現在、AIとマシンラーニングを利用し、取引履歴と顧客情報から有力顧客を分析することに長けた企業は、8割の時間をデータ整備、2割の時間をモデル開発、モデル適用によって有力顧客を見つけ出し、その顧客にアプローチする作業に使っているという。
IBMではこの現状に対し、AIにかかわる作業の8割を占めるデータ整備作業を極小化し、どれだけ優れたAI/マシンラーニングの仕組みを提供できるか、生成したモデルをビジネスプロセスに適用できるか、といったことの実現に取り組んでいる。
「IBMがほかのAIベンダーと大きく異なるのは、データの蓄積、探索・加工、分析、活用という一連の流れすべてを、オンプレミス、クラウドの両方でサポートしている点にある。ほかのAIベンダーは一部をカバーしているところばかりで、トータルでカバーできている企業はほかにない」(三澤氏)。
なお、オンプレミス資産をモダナイズする「IBM Cloud Private for Data」は、5月末に正式な発表を行う予定となっている。
こうした“データ”については、Think 2018であらためてアピールが行われており、「データを活用することでビジネス、社会に指数関数的な変化を起こす。その変革によって、企業は変革者側になることができることがあらためて訴えられた。そのために顧客自身が持つデータの価値を、AIを活用して最大化する。あらゆるプロセスにAIを埋め込み、学習したナレッジを活用する。データ、AI学習は安全な複数のデジタル化プラットフォームを活用する」といったことがメッセージとして発信された。
One Architectureは、データとAIを容易に統合する。
オールインワンタイプの進化したAI分析基盤「Watson Studio」
新たに発表になったものとしては、オールインワンタイプの進化したAI分析基盤「Watson Studio」がある。現在、日本向けの調整を行っている最中だという。

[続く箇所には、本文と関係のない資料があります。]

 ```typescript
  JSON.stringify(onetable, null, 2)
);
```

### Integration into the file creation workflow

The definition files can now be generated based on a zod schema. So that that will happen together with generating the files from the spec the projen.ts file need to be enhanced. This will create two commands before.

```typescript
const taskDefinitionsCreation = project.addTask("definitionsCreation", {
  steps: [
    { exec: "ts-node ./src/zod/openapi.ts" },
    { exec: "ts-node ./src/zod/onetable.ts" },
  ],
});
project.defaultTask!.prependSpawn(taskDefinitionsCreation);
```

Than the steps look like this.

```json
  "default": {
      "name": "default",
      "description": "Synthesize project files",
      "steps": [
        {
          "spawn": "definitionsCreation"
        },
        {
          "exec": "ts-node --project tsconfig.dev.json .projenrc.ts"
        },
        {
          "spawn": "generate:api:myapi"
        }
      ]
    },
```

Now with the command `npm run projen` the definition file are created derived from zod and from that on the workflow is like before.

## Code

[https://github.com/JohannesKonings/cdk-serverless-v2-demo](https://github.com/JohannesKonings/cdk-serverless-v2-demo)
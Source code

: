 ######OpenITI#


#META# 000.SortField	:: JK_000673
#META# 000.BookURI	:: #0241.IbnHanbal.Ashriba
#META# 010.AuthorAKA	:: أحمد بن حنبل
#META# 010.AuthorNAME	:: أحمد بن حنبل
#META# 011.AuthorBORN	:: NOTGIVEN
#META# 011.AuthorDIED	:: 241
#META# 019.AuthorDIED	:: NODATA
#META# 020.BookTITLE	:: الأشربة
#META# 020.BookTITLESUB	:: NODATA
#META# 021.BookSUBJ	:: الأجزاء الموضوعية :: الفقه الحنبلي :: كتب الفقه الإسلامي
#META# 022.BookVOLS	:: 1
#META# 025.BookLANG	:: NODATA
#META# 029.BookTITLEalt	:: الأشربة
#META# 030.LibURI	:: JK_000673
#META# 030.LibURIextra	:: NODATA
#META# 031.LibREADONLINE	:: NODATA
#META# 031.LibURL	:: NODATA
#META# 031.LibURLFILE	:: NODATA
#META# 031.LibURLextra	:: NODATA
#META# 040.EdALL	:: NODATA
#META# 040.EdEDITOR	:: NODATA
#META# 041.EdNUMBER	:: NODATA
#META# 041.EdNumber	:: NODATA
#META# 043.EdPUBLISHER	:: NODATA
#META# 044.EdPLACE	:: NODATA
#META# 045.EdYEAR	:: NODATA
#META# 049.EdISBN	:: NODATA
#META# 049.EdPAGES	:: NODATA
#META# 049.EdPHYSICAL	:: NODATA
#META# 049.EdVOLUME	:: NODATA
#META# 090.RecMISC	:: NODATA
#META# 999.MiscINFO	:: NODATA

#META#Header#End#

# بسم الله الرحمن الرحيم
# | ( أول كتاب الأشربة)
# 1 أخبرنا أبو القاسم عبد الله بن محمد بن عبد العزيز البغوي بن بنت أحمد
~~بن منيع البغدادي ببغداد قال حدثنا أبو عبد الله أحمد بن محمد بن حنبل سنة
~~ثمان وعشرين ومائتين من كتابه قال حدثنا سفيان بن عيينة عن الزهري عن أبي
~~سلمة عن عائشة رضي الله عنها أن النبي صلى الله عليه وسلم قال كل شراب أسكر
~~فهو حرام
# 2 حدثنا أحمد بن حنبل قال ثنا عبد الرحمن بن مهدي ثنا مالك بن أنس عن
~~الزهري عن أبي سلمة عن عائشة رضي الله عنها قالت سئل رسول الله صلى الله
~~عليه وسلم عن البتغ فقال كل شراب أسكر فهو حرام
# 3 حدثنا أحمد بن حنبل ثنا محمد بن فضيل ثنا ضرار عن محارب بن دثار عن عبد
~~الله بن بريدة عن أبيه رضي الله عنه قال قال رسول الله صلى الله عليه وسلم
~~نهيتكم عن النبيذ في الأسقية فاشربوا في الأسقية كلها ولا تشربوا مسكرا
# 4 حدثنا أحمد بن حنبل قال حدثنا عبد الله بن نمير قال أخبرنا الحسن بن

「Watson Studioはオールインワン型で、分析、収集の基盤をひとつにして提供する。データ準備・分析とWatsonサービスの連携をさらに強化し、多様なAI/分析とチームの協業を促進する」(日本IBM 執行役員 ワトソン&クラウドプラットフォーム事業部 吉崎敏文氏)。
本田技研研究所では、複数部門のデータ利用者が全社データを自由に分析し、その結果を共有して互いに教える環境をWatson Studioで構築している。データ分析を、「デジタル・サンドボックス」として既存システムとは別な分析環境を整えているという。
金沢工業大学では、Watson Studioを活用したAI講座を開催している。Watson Studioをハンズオン環境として利用し、Jupyter Notebookの機能を活用した動く教科書のようなコンテンツを作成して、インタラクティブな授業を実践している。
その成果として、事前準備をほとんどせずに、均一なプログラム用授業環境構築が可能となったという。また授業後の宿題は、勤務先や家庭から実施することが可能になったなどの成果も出ている。
なお、Watson StudioとIBM Cloud Private for Dataは相互に連携し、プライベートクラウド環境でもWatson Studioを利用することができる。IBM Cloud Private for Dataでは、全社データの整備・加工・分析が可能。一方Watson StudioはAIモデルの開発・学習データの準備を行えるが、モデルや学習データを相互連携し、ナレッジカタログも相互連携が可能で、セキュアなデータ通信を確立し、迅速でセキュアなデータアクセス、共有、移動を実現するとした。
また、新たに発表になった「Watson Assistant」は、最初からトレーニング済みのWatsonを提供。その結果、よりクイックな開発、運用負荷の軽減、スケーラブルな拡張が実現可能。マイグレーションが不要で、8つの機能拡張、事前学習済みのバーチャルエージェントをソリューションとして提供といった環境が整っているとのこと。ユースケースに特化した学習済みのインシデントを活用することで、より迅速なチャットボット開発も可能となる。
日本IBMでは、こうした説明を通じて「WatsonはビジネスのためのAI」であることを何度も強調しており、ビジネスの一部として利用していけると強くアピールしていた。